Further south on the same road, in Ross Township, the Grabowskis continued their improvements to the old Carlson place. My current theory is that the red brick house on the west side of S.R. 51, on the north bank of the Deep River, is the old Carlson place, but that's just my current theory.

Also, the Yellowstone Trail got re-routed through the heart of Hobart …

2014-8-8. Humes house purchase
(Click on image to enlarge)
"Local and Personal," Hobart News 16 June 1921.

… and a Buick report.

Wednesday, August 6, 2014

On the Water Wagon

From the steamer trunk.

2014-8-6. 1913-02-20-a
(Click on images to enlarge)
Images courtesy of E.H.

This card was mailed in 1913, when the phrase "on the water wagon" and its variations were already in common parlance when alcohol was being discussed — as it was so often in those days.
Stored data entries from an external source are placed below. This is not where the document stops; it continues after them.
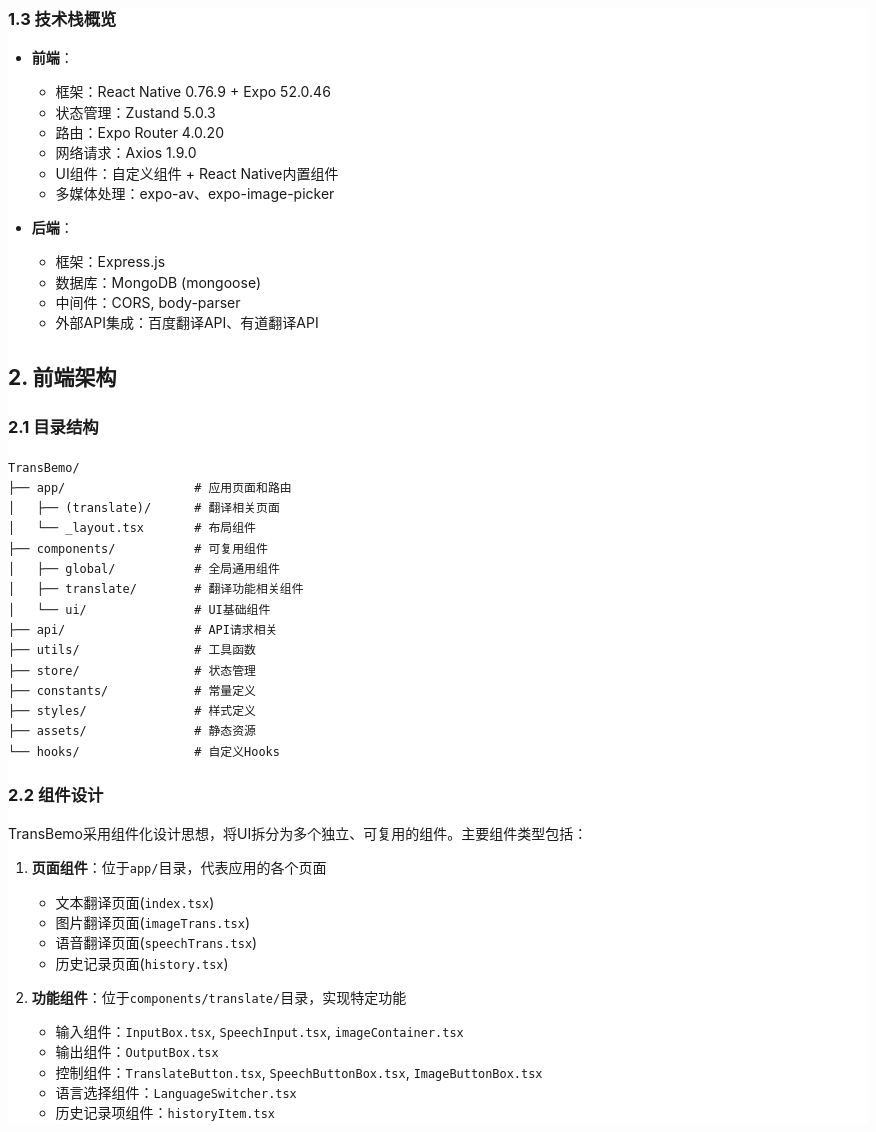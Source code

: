 ### 1.3 技术栈概览

- **前端**：
  - 框架：React Native 0.76.9 + Expo 52.0.46
  - 状态管理：Zustand 5.0.3
  - 路由：Expo Router 4.0.20
  - 网络请求：Axios 1.9.0
  - UI组件：自定义组件 + React Native内置组件
  - 多媒体处理：expo-av、expo-image-picker
  
- **后端**：
  - 框架：Express.js
  - 数据库：MongoDB (mongoose)
  - 中间件：CORS, body-parser
  - 外部API集成：百度翻译API、有道翻译API

## 2. 前端架构

### 2.1 目录结构

```
TransBemo/
├── app/                  # 应用页面和路由
│   ├── (translate)/      # 翻译相关页面
│   └── _layout.tsx       # 布局组件
├── components/           # 可复用组件
│   ├── global/           # 全局通用组件
│   ├── translate/        # 翻译功能相关组件
│   └── ui/               # UI基础组件
├── api/                  # API请求相关
├── utils/                # 工具函数
├── store/                # 状态管理
├── constants/            # 常量定义
├── styles/               # 样式定义
├── assets/               # 静态资源
└── hooks/                # 自定义Hooks
```

### 2.2 组件设计

TransBemo采用组件化设计思想，将UI拆分为多个独立、可复用的组件。主要组件类型包括：

1. **页面组件**：位于`app/`目录，代表应用的各个页面
   - 文本翻译页面(`index.tsx`)
   - 图片翻译页面(`imageTrans.tsx`)
   - 语音翻译页面(`speechTrans.tsx`)
   - 历史记录页面(`history.tsx`)

2. **功能组件**：位于`components/translate/`目录，实现特定功能
   - 输入组件：`InputBox.tsx`, `SpeechInput.tsx`, `imageContainer.tsx`
   - 输出组件：`OutputBox.tsx`
   - 控制组件：`TranslateButton.tsx`, `SpeechButtonBox.tsx`, `ImageButtonBox.tsx`
   - 语言选择组件：`LanguageSwitcher.tsx`
   - 历史记录项组件：`historyItem.tsx`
Someone sent this card to Herman Harms, but I don't know who.

2014-8-6. 1913-02-20-b

Herman did not have a little sister. The handwriting and the general style don't look like Minnie Rossow's, and as for signing her initials "M.H." — that was far in the future. I can only suppose that Herman had some cousin or friend in Chicago whom he treated like a little sister.

Monday, August 4, 2014

Auto Mayhem Report

Side by side in the Hobart Gazette of June 3, 1921, two happy escapes, and one sad ending:

2014-8-4. Auto accidents
(Click on image to enlarge)

The story on the left mentions the names without explanation, as if the Gazette's readers should know them, but I can't identify those exact people.
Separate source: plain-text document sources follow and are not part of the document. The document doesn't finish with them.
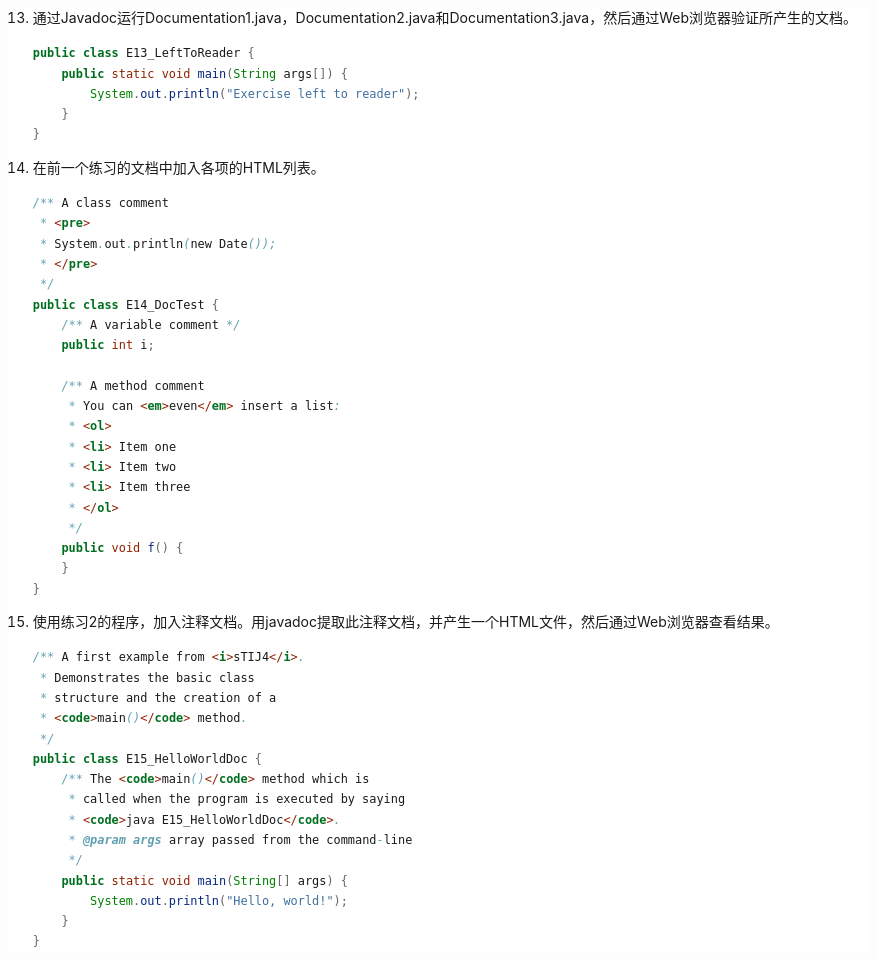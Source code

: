 13. 通过Javadoc运行Documentation1.java，Documentation2.java和Documentation3.java，然后通过Web浏览器验证所产生的文档。

    ```java
    public class E13_LeftToReader {
        public static void main(String args[]) {
            System.out.println("Exercise left to reader");
        }
    }
    ```

14. 在前一个练习的文档中加入各项的HTML列表。

    ```java
    /** A class comment
     * <pre>
     * System.out.println(new Date());
     * </pre>
     */
    public class E14_DocTest {
        /** A variable comment */
        public int i;

        /** A method comment
         * You can <em>even</em> insert a list:
         * <ol>
         * <li> Item one
         * <li> Item two
         * <li> Item three 
         * </ol>
         */
        public void f() {
        }
    }
    ```

15. 使用练习2的程序，加入注释文档。用javadoc提取此注释文档，并产生一个HTML文件，然后通过Web浏览器查看结果。

    ```java
    /** A first example from <i>sTIJ4</i>.
     * Demonstrates the basic class
     * structure and the creation of a
     * <code>main()</code> method.
     */
    public class E15_HelloWorldDoc {
        /** The <code>main()</code> method which is
         * called when the program is executed by saying
         * <code>java E15_HelloWorldDoc</code>.
         * @param args array passed from the command-line
         */
        public static void main(String[] args) {
            System.out.println("Hello, world!");
        }
    }
    ```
As for poor Dan Slachelska, he was indeed buried at Porter County's expense, in Crown Hill Cemetery. "It is said," the Gazette commented, "he possessed no means nor friends to defray burial expenses" — or to buy a marker for his grave, apparently, as none was found by the Northwest Indiana Genealogical Society's readers. Unless some family or friends later turned up to claim his remains, perhaps he sleeps there anonymously to this day. ("Additional Local News," Hobart Gazette 10 June 1921.)

Saturday, August 2, 2014

Update to Land Ownership Page

I have added to my Land Ownership page (under "Pages" in the right-hand column of this blog) scans of Ross and Hobart Townships taken from:

(1) 1950 Map of Lake County, Indiana Showing Ownerships compiled by Samuel E. Brownsten, Lake County Surveyor and Engineer ("1950 Plat Book"). This plat book is so big that I had to scan each township in sections.

(2) Lake County Indiana Plat Book & Index of Owners. Town & Country Publishing Co., Inc. (La Porter, Ind.), 1972 ("1972 Plat Book"). Bless the author's heart, he/she managed to fit each township on an 8.5" x 11" page!

Friday, August 1, 2014

Jackson Hendrix

From the Rainford collection.

2014-8-1. img012
(Click on image to enlarge)
Image courtesy of the Hobart Historical Society and Tom Rainford.

We've seen "Jack" before in a group photo; now here he is on his own, at about four years of age, circa 1915.

He was the first child born to his parents, Charles and Ida (Rossow) Hendrix.